Some people stay when they should go.

Some people go when they should stay.

Some people find another “true love” before the dust has settled.

Staying when you should go:

This is what could be termed “settling” at its best or “abusive” at it’s worst. People in this situation feel that they’d rather be with anyone than be alone, are afraid that they’d never be able to cope alone or that no one else would want them. At its most extreme, in an abusive relationship, one may feel afraid of what the person might do if they leave or attempt to. On the other hand, you may be with someone who feels that they have settled for you, or you want someone who doesn’t want you back.

Why could we call this an addiction? Because it’s bad for you! It makes you feel bad about yourself, or it reinforces your bad feelings about yourself, but you keep doing it. And do you really want to be with this person anyway? What within yourself is making you choose to be with someone who doesn’t really love you or who you don’t really love? It might feel like love some of the time, but a lot of the time it doesn’t. And it might be time to face the real world alone, and find out what you’re made of.
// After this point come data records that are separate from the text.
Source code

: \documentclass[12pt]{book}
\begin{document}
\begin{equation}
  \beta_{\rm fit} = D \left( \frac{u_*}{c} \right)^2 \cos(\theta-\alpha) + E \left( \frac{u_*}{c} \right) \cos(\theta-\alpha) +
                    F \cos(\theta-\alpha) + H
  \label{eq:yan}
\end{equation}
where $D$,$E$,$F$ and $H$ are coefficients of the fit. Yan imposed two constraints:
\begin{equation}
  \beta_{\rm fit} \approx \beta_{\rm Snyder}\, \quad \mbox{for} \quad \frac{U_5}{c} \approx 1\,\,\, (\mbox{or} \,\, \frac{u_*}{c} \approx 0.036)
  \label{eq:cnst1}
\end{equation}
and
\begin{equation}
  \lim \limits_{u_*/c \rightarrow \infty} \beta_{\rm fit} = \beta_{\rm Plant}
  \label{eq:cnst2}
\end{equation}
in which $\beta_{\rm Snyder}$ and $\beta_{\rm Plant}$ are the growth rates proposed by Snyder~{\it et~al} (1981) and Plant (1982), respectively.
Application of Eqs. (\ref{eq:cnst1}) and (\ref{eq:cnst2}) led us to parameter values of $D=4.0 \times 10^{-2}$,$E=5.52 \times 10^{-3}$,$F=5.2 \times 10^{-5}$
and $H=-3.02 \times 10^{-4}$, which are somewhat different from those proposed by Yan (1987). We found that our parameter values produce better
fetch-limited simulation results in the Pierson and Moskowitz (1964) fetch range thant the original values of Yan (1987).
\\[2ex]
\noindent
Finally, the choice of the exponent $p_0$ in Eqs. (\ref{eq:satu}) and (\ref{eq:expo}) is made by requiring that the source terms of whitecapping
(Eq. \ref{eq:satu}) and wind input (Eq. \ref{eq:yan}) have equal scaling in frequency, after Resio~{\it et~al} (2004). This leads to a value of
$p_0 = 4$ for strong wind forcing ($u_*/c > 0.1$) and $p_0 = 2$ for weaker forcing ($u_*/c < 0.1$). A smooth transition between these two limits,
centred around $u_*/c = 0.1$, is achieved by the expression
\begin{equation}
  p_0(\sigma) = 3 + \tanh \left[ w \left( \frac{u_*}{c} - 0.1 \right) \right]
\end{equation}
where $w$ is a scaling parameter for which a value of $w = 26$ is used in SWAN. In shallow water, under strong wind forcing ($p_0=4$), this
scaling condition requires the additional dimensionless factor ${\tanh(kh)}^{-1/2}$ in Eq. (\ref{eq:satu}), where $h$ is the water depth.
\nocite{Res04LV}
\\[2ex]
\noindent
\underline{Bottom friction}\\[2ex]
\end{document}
Going when you should stay:

This one isn’t so much of an addiction, more of a misconception about what love is. OK, so it’s good that you don’t stick around when you shouldn’t like those in the previous category, but aren’t you sometimes making as big a mistake? Don’t you sometimes rush out too soon, tempted by greener pastures, declaring that you just gotta be free? Whoever said that being in a relationship was a prison term? So you meet, it’s all sparks, but then one day, you look across and you don’t know the person opposite you. Or you have your first fight. Love-blindness has just worn off.

But if you leave then, you’re just getting to the best bit! When we fall in love, we find everything we have in common with the other person, but we don’t really see the whole person straight away. If you stick around and get to know the amazing person in front of you (and really, everyone is pretty interesting), if you can learn to resolve conflicts, that’s when real love kicks in. Think of your siblings: how often did you argue when you were kids, but deep down you loved each other, and I bet many of you are really close now as adults. That’s much the same way that romantic love works too. Relationships are not entirely automatic, and neither is true love.

Finding another True Love before the dust has settled

You know who you are. And we all know a friend like this too. They are madly in love one minute, telling you this is The One, and then suddenly, it’s all over, that last one was awful, but this new one….well, they are their Soul Mate. To be fair, it takes a lot of tenacity to hang in there, kissing all those frogs in search of a prince, but slow down! Are you sure you’re really over the last one yet? Or maybe, could you just be, well, in love with being in love? Using love like a drug?

Love makes us feel amazing. It lifts us up and fills us with excitement and happiness. For some people, this feeling is something they crave: the buzz of falling in love. On the surface this might not seem like such a problem. I mean, it feels good right? But what gap are you trying to fill in your life or yourself with this addiction? And how many people are you hurting along the way? Stop, and take some time to think about you, without the reflection of yourself in another’s eyes.

So, how do I know love when I feel it?

You are sitting in the park, when you see an elderly couple shuffle past holding hands, not needing to say anything, just enjoying each others company. It gives you that warm, fuzzy feeling. That, you think, is what I want.

But love like that doesn’t happen overnight. Love is a partnership between equals. This doesn’t mean that it always needs to be a fifty-fifty split, but each needs to feel that the other pulls his own weight. The thing that most people don’t realise is that couples do fight. Love is hard work. But at the end of the day, it’s working on something you love. And when you have weathered a few storms with someone you genuinely trust and have come to respect, you find that love is not that fleeting feeling of falling at the beginning of a relationship, it’s something far deeper and more lasting, more fulfilling than you could have expected.